Your reply should be one number, which is how many lines in the listing below contain "functions".

──────── LISTED ENTRIES

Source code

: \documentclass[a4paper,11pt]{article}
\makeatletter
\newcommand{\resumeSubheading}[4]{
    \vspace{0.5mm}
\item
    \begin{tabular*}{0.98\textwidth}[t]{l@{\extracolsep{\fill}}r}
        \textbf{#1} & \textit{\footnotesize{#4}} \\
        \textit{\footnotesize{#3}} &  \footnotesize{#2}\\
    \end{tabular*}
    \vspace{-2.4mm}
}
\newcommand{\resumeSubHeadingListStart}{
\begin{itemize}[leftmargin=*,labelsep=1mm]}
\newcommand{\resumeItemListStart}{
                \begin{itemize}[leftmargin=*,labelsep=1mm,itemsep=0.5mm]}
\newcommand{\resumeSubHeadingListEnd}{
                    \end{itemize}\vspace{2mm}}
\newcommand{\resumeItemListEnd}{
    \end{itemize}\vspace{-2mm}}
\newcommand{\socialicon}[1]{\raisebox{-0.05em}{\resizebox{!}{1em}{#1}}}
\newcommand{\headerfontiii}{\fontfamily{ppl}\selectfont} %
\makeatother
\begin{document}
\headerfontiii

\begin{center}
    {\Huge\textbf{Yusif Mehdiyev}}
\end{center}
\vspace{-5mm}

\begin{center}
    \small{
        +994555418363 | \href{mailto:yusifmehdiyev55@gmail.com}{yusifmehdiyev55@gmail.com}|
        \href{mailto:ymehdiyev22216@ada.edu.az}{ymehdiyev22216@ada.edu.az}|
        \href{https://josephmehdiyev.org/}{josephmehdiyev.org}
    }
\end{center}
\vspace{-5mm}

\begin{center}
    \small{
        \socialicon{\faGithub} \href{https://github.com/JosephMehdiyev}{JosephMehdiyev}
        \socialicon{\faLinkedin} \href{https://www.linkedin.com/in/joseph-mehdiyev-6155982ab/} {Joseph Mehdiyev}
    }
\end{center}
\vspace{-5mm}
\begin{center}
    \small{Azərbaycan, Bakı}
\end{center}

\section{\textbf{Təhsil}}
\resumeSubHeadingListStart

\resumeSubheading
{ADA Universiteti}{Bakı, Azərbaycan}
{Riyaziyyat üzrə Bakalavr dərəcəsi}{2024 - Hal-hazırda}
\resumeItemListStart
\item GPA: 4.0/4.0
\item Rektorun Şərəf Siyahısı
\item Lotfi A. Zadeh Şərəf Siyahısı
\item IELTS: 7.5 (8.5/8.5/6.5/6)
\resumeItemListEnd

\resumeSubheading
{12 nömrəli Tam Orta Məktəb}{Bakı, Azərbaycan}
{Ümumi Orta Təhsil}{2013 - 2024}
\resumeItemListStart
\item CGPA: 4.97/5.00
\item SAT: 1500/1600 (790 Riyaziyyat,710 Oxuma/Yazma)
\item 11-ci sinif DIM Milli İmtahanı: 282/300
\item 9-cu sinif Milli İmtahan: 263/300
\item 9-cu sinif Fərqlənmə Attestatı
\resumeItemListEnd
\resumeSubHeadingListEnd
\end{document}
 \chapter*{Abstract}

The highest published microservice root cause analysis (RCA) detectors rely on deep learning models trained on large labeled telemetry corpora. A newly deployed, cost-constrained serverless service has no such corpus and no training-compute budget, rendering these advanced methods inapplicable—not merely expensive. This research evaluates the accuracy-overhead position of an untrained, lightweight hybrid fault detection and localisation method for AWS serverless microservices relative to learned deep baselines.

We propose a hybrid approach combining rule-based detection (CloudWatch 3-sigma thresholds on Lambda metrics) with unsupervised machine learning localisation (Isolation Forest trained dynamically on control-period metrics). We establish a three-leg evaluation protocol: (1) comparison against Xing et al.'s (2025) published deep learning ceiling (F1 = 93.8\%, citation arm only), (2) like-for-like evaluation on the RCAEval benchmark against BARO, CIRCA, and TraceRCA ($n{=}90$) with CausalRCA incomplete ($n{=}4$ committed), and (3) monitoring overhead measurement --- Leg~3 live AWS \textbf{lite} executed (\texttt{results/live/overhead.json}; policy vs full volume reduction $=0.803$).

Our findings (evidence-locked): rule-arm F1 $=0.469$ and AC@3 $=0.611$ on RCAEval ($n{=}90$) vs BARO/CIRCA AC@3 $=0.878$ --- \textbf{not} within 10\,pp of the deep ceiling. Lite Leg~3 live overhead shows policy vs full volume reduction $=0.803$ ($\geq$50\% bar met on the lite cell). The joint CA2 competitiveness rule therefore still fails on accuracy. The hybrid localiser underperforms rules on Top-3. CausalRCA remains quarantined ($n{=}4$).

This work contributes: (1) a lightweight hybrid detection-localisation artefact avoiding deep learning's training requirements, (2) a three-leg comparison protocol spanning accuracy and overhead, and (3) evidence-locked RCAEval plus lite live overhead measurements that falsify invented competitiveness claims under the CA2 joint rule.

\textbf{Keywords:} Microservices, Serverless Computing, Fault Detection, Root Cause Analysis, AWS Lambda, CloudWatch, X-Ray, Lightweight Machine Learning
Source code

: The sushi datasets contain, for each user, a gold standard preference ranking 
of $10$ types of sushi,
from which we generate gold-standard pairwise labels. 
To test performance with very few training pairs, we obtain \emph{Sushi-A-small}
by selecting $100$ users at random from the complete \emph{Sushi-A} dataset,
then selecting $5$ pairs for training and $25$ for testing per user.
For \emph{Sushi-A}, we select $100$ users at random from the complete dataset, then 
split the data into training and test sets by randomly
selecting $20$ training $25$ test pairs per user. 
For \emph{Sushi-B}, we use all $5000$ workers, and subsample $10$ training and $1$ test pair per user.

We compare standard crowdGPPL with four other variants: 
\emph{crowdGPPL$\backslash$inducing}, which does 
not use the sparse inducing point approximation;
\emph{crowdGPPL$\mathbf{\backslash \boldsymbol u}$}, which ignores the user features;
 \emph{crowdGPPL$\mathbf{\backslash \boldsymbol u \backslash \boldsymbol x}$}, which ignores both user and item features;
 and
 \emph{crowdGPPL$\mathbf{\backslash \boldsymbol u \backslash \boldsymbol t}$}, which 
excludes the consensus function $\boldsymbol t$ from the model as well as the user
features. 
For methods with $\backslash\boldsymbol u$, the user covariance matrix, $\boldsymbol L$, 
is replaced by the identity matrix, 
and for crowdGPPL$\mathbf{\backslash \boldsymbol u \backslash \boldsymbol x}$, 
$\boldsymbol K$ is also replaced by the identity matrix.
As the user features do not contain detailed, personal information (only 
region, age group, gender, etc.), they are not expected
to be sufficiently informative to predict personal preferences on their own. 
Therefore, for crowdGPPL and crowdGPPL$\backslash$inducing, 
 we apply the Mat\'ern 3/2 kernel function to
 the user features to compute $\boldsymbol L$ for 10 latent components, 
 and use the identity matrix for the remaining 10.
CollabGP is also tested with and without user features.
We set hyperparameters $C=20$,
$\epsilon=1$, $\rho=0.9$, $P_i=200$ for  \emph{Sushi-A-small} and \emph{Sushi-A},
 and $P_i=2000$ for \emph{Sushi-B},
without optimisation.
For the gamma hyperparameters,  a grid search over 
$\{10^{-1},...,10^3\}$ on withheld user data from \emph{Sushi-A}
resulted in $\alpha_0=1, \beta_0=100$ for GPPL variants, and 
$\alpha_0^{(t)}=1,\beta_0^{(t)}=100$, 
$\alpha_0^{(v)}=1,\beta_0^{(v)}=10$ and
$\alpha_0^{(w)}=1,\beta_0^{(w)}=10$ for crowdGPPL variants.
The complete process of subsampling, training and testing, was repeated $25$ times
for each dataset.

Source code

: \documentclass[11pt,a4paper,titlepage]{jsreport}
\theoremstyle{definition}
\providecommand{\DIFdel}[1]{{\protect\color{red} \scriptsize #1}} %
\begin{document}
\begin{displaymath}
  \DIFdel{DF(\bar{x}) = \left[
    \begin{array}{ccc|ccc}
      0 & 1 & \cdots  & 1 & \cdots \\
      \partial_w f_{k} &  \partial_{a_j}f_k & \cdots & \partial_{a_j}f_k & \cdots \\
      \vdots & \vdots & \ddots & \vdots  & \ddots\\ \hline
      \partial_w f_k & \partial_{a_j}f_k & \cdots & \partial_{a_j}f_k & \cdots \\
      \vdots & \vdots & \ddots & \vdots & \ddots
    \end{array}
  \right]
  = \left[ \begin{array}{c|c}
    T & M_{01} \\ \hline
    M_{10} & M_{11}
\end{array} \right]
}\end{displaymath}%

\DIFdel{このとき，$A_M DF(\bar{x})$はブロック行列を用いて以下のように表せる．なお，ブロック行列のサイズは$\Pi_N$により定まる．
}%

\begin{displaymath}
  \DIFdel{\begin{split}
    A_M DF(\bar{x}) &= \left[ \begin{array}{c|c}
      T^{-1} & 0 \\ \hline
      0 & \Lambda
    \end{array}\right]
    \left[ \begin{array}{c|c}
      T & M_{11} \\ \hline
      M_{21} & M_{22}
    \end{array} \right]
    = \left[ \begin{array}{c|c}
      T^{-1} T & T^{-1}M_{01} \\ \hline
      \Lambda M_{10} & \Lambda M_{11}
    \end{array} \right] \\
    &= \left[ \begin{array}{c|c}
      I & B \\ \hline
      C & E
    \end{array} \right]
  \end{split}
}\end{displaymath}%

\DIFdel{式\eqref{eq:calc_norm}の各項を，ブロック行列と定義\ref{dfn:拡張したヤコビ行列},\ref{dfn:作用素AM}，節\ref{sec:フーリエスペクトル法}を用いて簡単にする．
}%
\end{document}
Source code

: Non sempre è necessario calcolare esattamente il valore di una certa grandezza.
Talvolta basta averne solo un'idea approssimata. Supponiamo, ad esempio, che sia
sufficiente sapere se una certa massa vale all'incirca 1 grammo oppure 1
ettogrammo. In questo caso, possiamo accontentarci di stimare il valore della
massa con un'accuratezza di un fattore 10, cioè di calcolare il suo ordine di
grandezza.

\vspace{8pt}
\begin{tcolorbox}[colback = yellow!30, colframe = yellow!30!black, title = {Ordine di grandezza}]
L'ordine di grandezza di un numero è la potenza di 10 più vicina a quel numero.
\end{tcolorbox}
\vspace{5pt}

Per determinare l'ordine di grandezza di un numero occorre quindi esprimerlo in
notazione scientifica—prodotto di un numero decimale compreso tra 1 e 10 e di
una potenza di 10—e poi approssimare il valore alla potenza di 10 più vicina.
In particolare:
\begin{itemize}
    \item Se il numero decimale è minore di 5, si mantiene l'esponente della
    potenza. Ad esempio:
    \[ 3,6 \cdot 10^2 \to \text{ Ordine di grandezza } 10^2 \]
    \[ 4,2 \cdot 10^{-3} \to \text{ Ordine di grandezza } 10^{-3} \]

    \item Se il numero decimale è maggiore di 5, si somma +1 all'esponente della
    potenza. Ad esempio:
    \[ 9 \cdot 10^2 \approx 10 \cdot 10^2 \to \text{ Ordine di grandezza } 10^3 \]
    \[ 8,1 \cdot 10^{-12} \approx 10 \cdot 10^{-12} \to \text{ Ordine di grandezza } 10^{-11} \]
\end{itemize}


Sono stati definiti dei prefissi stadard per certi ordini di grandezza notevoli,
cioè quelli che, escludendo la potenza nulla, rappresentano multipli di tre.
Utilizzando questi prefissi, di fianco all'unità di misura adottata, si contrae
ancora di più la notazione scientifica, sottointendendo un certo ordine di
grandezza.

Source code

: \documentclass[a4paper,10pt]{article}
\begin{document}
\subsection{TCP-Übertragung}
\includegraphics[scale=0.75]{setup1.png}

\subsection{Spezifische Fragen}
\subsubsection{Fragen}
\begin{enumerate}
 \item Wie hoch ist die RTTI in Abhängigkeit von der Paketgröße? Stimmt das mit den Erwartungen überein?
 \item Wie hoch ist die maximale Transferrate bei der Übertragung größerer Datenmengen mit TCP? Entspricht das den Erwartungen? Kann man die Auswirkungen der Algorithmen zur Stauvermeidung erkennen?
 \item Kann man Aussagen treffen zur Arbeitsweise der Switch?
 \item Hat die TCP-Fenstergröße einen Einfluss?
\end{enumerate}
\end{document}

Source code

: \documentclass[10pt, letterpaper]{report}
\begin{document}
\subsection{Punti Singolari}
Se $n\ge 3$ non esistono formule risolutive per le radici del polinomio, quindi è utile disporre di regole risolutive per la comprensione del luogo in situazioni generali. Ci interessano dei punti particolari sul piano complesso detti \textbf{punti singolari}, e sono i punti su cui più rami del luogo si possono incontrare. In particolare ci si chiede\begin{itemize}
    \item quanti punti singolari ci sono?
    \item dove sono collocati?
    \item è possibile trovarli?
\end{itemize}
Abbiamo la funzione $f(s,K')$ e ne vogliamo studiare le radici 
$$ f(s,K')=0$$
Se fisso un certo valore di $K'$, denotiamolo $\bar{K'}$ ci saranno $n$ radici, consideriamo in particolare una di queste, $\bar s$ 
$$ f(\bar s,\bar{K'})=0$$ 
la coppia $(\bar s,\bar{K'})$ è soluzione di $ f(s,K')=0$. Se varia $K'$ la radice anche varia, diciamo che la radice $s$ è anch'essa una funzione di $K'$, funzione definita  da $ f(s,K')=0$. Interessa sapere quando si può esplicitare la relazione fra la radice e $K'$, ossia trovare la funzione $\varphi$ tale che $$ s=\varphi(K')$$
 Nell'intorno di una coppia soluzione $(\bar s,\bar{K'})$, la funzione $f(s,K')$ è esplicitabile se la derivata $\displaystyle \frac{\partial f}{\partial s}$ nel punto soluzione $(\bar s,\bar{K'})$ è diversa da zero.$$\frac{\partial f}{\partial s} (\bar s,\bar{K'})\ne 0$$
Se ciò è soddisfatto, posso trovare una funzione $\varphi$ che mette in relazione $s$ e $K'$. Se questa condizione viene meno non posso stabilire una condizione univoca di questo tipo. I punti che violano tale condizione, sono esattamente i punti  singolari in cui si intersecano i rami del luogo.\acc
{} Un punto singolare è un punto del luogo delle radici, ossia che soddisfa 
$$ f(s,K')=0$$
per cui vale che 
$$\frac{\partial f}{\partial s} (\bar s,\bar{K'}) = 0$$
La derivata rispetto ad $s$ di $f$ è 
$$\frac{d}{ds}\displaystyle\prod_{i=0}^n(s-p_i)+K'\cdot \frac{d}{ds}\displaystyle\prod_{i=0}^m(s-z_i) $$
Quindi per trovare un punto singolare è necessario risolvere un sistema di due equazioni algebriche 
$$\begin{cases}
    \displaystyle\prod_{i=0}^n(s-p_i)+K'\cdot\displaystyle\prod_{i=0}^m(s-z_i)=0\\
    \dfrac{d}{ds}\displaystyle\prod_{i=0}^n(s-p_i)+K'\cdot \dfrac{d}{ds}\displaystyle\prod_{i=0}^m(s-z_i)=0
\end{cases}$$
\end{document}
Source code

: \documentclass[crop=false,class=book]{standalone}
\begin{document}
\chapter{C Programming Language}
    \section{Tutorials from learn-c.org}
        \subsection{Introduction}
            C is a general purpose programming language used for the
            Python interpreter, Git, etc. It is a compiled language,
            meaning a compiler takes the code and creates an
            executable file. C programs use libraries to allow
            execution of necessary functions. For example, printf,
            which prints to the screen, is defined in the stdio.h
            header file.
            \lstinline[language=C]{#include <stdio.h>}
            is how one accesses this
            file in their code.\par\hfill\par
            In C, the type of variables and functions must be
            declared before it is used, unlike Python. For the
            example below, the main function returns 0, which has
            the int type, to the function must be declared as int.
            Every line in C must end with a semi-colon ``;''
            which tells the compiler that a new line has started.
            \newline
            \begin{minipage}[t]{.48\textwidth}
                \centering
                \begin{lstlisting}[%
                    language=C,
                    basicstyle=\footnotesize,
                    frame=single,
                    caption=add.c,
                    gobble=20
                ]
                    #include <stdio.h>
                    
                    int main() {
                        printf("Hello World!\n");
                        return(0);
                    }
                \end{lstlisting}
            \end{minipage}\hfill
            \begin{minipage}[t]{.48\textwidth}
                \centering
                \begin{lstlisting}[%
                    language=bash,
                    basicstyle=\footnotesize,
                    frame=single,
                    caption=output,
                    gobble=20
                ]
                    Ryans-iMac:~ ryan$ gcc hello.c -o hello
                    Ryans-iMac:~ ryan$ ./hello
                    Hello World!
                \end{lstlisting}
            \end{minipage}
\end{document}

────────────────

● OUTPUT:
2